[INSTRUCTIONS TO FOLLOW] The required output consists solely of the lines from the top of the listing through the line containing "- Backpack can be opened", transcribed exactly.

____ DATASET RECORDS

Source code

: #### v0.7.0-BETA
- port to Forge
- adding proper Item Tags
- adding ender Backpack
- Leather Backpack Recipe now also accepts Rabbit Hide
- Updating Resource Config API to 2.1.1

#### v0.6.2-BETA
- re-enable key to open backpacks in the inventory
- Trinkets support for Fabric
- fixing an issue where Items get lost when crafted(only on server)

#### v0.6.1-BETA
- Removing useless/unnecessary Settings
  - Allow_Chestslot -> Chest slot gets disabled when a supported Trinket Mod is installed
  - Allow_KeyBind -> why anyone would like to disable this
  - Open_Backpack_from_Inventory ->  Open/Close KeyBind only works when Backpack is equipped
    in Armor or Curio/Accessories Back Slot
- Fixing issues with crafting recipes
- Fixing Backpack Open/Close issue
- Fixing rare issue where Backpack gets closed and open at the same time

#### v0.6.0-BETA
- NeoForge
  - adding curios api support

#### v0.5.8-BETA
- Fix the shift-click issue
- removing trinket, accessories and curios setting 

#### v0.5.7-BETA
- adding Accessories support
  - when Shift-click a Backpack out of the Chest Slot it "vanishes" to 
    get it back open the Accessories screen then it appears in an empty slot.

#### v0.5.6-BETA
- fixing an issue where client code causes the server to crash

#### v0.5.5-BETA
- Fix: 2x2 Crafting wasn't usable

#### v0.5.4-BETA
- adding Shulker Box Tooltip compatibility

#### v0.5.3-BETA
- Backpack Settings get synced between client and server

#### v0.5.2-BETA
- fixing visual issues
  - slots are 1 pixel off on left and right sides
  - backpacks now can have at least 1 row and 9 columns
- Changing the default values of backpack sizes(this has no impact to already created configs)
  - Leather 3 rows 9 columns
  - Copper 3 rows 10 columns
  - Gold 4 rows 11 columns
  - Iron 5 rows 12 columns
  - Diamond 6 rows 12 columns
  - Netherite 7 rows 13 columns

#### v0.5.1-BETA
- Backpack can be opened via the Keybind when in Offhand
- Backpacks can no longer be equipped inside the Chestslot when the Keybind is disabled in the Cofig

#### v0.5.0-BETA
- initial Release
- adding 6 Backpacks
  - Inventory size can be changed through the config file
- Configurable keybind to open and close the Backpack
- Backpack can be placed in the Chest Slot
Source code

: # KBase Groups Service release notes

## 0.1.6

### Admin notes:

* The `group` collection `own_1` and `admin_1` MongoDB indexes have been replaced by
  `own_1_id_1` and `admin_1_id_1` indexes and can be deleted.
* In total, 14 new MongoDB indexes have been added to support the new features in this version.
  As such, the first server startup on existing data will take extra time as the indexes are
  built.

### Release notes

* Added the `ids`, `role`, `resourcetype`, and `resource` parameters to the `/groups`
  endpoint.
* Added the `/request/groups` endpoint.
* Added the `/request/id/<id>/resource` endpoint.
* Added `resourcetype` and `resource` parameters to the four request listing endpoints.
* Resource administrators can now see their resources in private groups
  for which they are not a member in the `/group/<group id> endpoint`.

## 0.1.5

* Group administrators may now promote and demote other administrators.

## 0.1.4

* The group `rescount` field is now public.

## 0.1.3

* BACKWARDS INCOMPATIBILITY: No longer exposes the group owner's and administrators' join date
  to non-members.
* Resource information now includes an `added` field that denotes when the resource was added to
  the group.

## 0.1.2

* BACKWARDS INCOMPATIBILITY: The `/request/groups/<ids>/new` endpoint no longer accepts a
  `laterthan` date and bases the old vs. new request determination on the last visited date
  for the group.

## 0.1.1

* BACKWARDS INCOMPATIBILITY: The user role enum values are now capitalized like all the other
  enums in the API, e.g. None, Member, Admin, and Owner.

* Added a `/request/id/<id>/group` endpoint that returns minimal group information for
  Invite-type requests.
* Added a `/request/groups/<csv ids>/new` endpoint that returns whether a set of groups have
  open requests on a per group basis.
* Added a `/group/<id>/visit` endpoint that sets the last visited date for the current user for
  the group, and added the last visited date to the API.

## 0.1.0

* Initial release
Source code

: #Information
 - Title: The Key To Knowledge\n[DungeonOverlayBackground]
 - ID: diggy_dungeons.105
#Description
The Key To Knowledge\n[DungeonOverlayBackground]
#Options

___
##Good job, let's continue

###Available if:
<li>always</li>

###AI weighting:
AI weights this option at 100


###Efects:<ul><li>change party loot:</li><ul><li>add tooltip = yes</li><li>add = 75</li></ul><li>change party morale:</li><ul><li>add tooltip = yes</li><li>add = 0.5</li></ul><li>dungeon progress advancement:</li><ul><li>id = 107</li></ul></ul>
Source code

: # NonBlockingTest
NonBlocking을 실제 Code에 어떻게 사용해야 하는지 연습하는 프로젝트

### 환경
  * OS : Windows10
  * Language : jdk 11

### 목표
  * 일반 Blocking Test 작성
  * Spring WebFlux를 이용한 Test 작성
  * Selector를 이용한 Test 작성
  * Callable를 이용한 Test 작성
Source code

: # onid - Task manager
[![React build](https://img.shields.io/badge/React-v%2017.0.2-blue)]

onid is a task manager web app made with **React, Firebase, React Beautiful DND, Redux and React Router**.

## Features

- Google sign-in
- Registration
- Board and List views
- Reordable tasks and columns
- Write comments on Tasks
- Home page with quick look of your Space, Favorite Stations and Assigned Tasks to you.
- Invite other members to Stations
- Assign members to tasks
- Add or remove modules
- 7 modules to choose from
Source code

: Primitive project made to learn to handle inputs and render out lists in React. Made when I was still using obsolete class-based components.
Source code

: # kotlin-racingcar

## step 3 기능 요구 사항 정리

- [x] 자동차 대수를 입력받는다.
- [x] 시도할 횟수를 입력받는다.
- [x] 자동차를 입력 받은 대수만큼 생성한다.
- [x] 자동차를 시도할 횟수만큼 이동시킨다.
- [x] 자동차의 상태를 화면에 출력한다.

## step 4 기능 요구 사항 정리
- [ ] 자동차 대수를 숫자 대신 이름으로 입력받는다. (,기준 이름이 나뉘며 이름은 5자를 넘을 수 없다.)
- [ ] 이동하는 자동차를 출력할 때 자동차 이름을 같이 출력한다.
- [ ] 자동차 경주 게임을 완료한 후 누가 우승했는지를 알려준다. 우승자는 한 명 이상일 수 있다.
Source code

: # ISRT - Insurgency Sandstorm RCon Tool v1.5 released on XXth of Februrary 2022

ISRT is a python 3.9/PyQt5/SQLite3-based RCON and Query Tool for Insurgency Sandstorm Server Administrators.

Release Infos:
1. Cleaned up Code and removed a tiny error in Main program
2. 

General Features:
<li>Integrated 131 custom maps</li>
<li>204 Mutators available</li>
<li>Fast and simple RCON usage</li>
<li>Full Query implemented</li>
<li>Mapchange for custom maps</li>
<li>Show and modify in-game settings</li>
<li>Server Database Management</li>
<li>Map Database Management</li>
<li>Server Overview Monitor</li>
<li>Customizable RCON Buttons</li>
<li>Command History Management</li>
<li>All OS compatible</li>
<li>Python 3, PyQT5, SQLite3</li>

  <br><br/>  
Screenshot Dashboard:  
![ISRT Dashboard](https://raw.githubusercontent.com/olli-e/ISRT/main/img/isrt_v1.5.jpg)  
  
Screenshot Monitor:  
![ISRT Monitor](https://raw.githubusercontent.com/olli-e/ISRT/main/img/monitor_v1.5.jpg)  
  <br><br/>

________

[ANSWER BOX]
Source code

: #### v0.7.0-BETA
- port to Forge
- adding proper Item Tags
- adding ender Backpack
- Leather Backpack Recipe now also accepts Rabbit Hide
- Updating Resource Config API to 2.1.1

#### v0.6.2-BETA
- re-enable key to open backpacks in the inventory
- Trinkets support for Fabric
- fixing an issue where Items get lost when crafted(only on server)

#### v0.6.1-BETA
- Removing useless/unnecessary Settings
  - Allow_Chestslot -> Chest slot gets disabled when a supported Trinket Mod is installed
  - Allow_KeyBind -> why anyone would like to disable this
  - Open_Backpack_from_Inventory ->  Open/Close KeyBind only works when Backpack is equipped
    in Armor or Curio/Accessories Back Slot
- Fixing issues with crafting recipes
- Fixing Backpack Open/Close issue
- Fixing rare issue where Backpack gets closed and open at the same time

#### v0.6.0-BETA
- NeoForge
  - adding curios api support

#### v0.5.8-BETA
- Fix the shift-click issue
- removing trinket, accessories and curios setting 

#### v0.5.7-BETA
- adding Accessories support
  - when Shift-click a Backpack out of the Chest Slot it "vanishes" to 
    get it back open the Accessories screen then it appears in an empty slot.

#### v0.5.6-BETA
- fixing an issue where client code causes the server to crash

#### v0.5.5-BETA
- Fix: 2x2 Crafting wasn't usable

#### v0.5.4-BETA
- adding Shulker Box Tooltip compatibility

#### v0.5.3-BETA
- Backpack Settings get synced between client and server

#### v0.5.2-BETA
- fixing visual issues
  - slots are 1 pixel off on left and right sides
  - backpacks now can have at least 1 row and 9 columns
- Changing the default values of backpack sizes(this has no impact to already created configs)
  - Leather 3 rows 9 columns
  - Copper 3 rows 10 columns
  - Gold 4 rows 11 columns
  - Iron 5 rows 12 columns
  - Diamond 6 rows 12 columns
  - Netherite 7 rows 13 columns

#### v0.5.1-BETA
- Backpack can be opened via the Keybind when in Offhand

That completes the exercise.